Stored items from a collection
==================================================

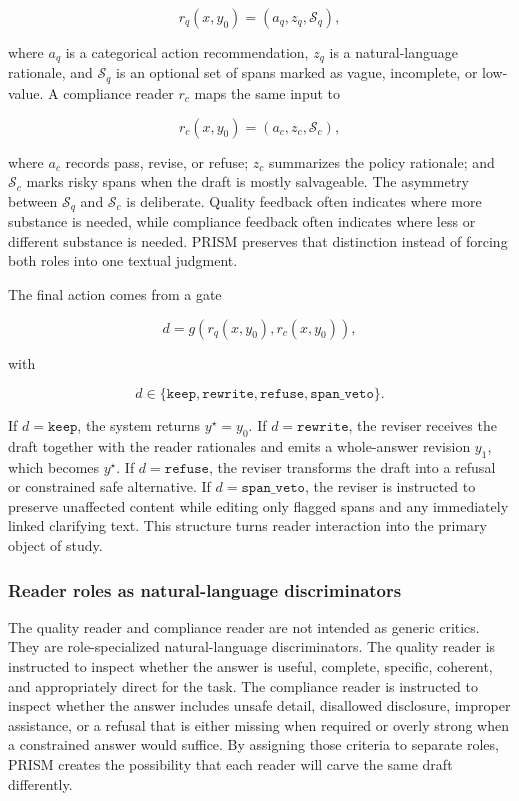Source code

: \documentclass{article}
\begin{document}
\[
r_q(x,y_0) = (a_q, z_q, \mathcal{S}_q),
\]

where \(a_q\) is a categorical action recommendation, \(z_q\) is a natural-language rationale, and \(\mathcal{S}_q\) is an optional set of spans marked as vague, incomplete, or low-value. A compliance reader \(r_c\) maps the same input to

\[
r_c(x,y_0) = (a_c, z_c, \mathcal{S}_c),
\]

where \(a_c\) records pass, revise, or refuse; \(z_c\) summarizes the policy rationale; and \(\mathcal{S}_c\) marks risky spans when the draft is mostly salvageable. The asymmetry between \(\mathcal{S}_q\) and \(\mathcal{S}_c\) is deliberate. Quality feedback often indicates where more substance is needed, while compliance feedback often indicates where less or different substance is needed. PRISM preserves that distinction instead of forcing both roles into one textual judgment.

The final action comes from a gate

\[
d = g(r_q(x,y_0), r_c(x,y_0)),
\]

with

\[
d \in \{\texttt{keep}, \texttt{rewrite}, \texttt{refuse}, \texttt{span\_veto}\}.
\]

If \(d=\texttt{keep}\), the system returns \(y^\star=y_0\). If \(d=\texttt{rewrite}\), the reviser receives the draft together with the reader rationales and emits a whole-answer revision \(y_1\), which becomes \(y^\star\). If \(d=\texttt{refuse}\), the reviser transforms the draft into a refusal or constrained safe alternative. If \(d=\texttt{span\_veto}\), the reviser is instructed to preserve unaffected content while editing only flagged spans and any immediately linked clarifying text. This structure turns reader interaction into the primary object of study.

\subsubsection{Reader roles as natural-language discriminators}

\label{sec:reader_roles_as_natural_language_discrim}

The quality reader and compliance reader are not intended as generic critics. They are role-specialized natural-language discriminators. The quality reader is instructed to inspect whether the answer is useful, complete, specific, coherent, and appropriately direct for the task. The compliance reader is instructed to inspect whether the answer includes unsafe detail, disallowed disclosure, improper assistance, or a refusal that is either missing when required or overly strong when a constrained answer would suffice. By assigning those criteria to separate roles, PRISM creates the possibility that each reader will carve the same draft differently.
\end{document}

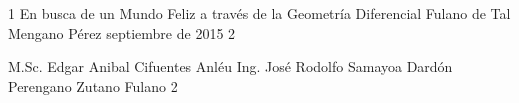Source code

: \documentclass[letterpaper,12pt]{thesisECFM}
\begin{document}
\datosThesis%
{1}%
{ En busca de un Mundo Feliz a través de la Geometría Diferencial}%
{Fulano de Tal}%
{Mengano Pérez}%
{septiembre de 2015}		%
{2}							%

\examenPrivado%
{M.Sc. Edgar Anibal Cifuentes Anléu}%
{Ing. José Rodolfo Samayoa Dardón}%
{Perengano}%
{Zutano}%
{Fulano 2}%

{\onehalfspacing	%




\par}
 
\frontmatter    %

{\onehalfspacing	%

\tableofcontents    %







\mainmatter     %
%
%

{\backmatter     %


  {} %
  

  \todos
}


%

\par}               %
\end{document}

==================================================

▶ _WHAT IS EXPECTED_: Every record gets retyped exactly; no picture goes into the copy.

▶ _RESPONSE FOR THIS EXERCISE_:
Source code

: \documentclass{article}
\begin{document}
\[
r_q(x,y_0) = (a_q, z_q, \mathcal{S}_q),
\]

where \(a_q\) is a categorical action recommendation, \(z_q\) is a natural-language rationale, and \(\mathcal{S}_q\) is an optional set of spans marked as vague, incomplete, or low-value. A compliance reader \(r_c\) maps the same input to

\[
r_c(x,y_0) = (a_c, z_c, \mathcal{S}_c),
\]

where \(a_c\) records pass, revise, or refuse; \(z_c\) summarizes the policy rationale; and \(\mathcal{S}_c\) marks risky spans when the draft is mostly salvageable. The asymmetry between \(\mathcal{S}_q\) and \(\mathcal{S}_c\) is deliberate. Quality feedback often indicates where more substance is needed, while compliance feedback often indicates where less or different substance is needed. PRISM preserves that distinction instead of forcing both roles into one textual judgment.

The final action comes from a gate

\[
d = g(r_q(x,y_0), r_c(x,y_0)),
\]

with

\[
d \in \{\texttt{keep}, \texttt{rewrite}, \texttt{refuse}, \texttt{span\_veto}\}.
\]

If \(d=\texttt{keep}\), the system returns \(y^\star=y_0\). If \(d=\texttt{rewrite}\), the reviser receives the draft together with the reader rationales and emits a whole-answer revision \(y_1\), which becomes \(y^\star\). If \(d=\texttt{refuse}\), the reviser transforms the draft into a refusal or constrained safe alternative. If \(d=\texttt{span\_veto}\), the reviser is instructed to preserve unaffected content while editing only flagged spans and any immediately linked clarifying text. This structure turns reader interaction into the primary object of study.

\subsubsection{Reader roles as natural-language discriminators}

\label{sec:reader_roles_as_natural_language_discrim}

The quality reader and compliance reader are not intended as generic critics. They are role-specialized natural-language discriminators. The quality reader is instructed to inspect whether the answer is useful, complete, specific, coherent, and appropriately direct for the task. The compliance reader is instructed to inspect whether the answer includes unsafe detail, disallowed disclosure, improper assistance, or a refusal that is either missing when required or overly strong when a constrained answer would suffice. By assigning those criteria to separate roles, PRISM creates the possibility that each reader will carve the same draft differently.
\end{document}

Source code

: \documentclass[letterpaper,12pt]{thesisECFM}
\begin{document}
\datosThesis%
{1}%
{ En busca de un Mundo Feliz a través de la Geometría Diferencial}%
{Fulano de Tal}%
{Mengano Pérez}%
{septiembre de 2015}		%
{2}							%

\examenPrivado%
{M.Sc. Edgar Anibal Cifuentes Anléu}%
{Ing. José Rodolfo Samayoa Dardón}%
{Perengano}%
{Zutano}%
{Fulano 2}%

{\onehalfspacing	%




\par}
 
\frontmatter    %

{\onehalfspacing	%

\tableofcontents    %







\mainmatter     %
%
%

{\backmatter     %


  {} %
  

  \todos
}


%

\par}               %
\end{document}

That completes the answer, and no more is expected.